[[ Available data, beginning ]]

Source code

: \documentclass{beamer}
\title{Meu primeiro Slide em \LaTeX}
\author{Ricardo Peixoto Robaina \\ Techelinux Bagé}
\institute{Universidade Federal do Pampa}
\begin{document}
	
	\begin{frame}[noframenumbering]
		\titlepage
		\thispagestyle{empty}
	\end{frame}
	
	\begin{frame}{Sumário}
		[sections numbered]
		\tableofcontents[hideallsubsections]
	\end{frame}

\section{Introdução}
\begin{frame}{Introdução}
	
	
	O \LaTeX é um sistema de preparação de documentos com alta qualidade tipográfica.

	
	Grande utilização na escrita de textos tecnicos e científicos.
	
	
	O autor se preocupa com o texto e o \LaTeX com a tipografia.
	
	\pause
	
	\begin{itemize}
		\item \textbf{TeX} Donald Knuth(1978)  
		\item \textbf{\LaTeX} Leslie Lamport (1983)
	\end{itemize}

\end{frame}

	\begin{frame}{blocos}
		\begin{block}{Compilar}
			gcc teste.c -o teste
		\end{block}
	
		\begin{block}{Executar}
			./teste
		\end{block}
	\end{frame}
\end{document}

[[ Available data, end ]]

-- Task to complete --
The lines to output run from the one containing "Leslie Lamport (1983)" to the last line of the entries; give them back exactly.

-- Response to the exercise --
		\item \textbf{\LaTeX} Leslie Lamport (1983)
	\end{itemize}

\end{frame}

	\begin{frame}{blocos}
		\begin{block}{Compilar}
			gcc teste.c -o teste
		\end{block}
	
		\begin{block}{Executar}
			./teste
		\end{block}
	\end{frame}
\end{document}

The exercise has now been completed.